Of course, we do not need the whole power of Ramanujan's identity as we can prove the crucial relation between the occuring Clausen Functions and the sum directly using the Fourier Series representation of the Clausen Function. I omitted explanations for trigonometric manipulations as they are quite straightforward.

Answer 3

Let's follow the advice by @Sonal_sqrt.

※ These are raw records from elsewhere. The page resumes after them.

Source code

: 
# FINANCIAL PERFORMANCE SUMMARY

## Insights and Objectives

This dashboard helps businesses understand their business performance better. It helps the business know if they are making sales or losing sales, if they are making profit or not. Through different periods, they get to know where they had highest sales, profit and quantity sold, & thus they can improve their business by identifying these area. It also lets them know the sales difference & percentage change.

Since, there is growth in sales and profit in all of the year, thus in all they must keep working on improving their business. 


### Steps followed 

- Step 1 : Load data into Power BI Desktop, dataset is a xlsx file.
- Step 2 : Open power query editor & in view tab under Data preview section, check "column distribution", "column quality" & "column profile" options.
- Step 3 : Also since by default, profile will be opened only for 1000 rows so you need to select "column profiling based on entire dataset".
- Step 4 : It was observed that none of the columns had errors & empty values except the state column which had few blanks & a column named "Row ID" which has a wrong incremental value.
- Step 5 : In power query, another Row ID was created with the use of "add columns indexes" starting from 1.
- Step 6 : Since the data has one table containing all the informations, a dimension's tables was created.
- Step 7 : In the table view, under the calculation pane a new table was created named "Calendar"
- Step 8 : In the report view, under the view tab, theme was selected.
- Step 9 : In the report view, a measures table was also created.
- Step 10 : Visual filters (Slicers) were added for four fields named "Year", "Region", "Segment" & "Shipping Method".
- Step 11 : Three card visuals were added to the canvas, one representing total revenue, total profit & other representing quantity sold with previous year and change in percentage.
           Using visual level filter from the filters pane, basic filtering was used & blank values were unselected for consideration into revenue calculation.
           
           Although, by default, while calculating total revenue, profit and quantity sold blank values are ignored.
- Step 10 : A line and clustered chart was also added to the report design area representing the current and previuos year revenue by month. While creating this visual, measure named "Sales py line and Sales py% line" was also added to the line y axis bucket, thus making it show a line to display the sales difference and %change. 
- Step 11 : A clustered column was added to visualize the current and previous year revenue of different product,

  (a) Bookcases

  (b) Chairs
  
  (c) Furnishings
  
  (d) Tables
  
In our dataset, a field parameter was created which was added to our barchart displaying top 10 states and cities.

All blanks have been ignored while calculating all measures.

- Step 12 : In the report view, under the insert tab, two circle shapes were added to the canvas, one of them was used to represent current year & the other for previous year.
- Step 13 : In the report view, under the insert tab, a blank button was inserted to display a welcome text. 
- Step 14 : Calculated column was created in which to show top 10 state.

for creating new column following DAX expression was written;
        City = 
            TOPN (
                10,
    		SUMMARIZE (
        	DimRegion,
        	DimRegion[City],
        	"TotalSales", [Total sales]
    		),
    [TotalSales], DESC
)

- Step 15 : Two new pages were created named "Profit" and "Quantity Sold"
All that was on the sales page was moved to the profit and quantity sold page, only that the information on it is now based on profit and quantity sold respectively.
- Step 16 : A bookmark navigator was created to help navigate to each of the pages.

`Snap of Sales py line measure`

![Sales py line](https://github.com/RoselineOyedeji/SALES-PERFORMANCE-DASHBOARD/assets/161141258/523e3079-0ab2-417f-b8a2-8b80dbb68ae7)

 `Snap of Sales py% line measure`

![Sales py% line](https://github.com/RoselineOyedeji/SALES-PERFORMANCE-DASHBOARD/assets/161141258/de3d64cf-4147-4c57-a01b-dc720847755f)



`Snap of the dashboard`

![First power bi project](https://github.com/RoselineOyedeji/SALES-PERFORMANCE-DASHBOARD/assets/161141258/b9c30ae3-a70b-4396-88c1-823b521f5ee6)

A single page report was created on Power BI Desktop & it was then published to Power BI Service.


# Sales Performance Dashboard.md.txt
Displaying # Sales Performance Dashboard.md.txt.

For $-\pi/2<a<3\pi/2$, $$\int_0^\infty\frac{\cos a\ dx}{1+2x\sin a+x^2}=\tan^{-1}\left.\frac{x+\sin a}{\cos a}\right|_{x=0}^{x=\infty}=\frac{\pi}{2}-a,$$ so, if $I(a)$ is the given integral, then (for the same range of $a$) \begin{align} I'(a)&=\int_0^\infty\frac{2x\cos a\ dx}{(1+x^2)(1+2x\sin a+x^2)} \\&=\cot a\int_0^\infty\left(\frac{1}{1+x^2}-\frac{1}{1+2x\sin a+x^2}\right)dx \\&=\cot a\left(\frac{\pi}{2}-\frac{1}{\cos a}\Big(\frac{\pi}{2}-a\Big)\right)=\frac{a}{\sin a}-\frac{\pi}{2}\tan\frac{a}{2}. \end{align} Knowing $I(0)=-2\int\limits_0^{\pi/2}\ln\cos t\,dt=\pi\ln 2$, and integrating $a/\sin a$ by parts, we have $$I(a)=\pi\ln\Big|2\cos\frac{a}{2}\Big|+a\ln\Big|\tan\frac{a}{2}\Big|-\int_0^a\ln\Big|\tan\frac{x}{2}\Big|\,dx.$$ Finally, note that $$-\ln\Big|\tan\frac{x}{2}\Big|=\Re\ln\frac{1+e^{ix}}{1-e^{ix}}=2\sum_{n=0}^{\infty}\frac{\cos(2n+1)x}{2n+1},$$ and integrability of this series is shown using Dirichlet's test.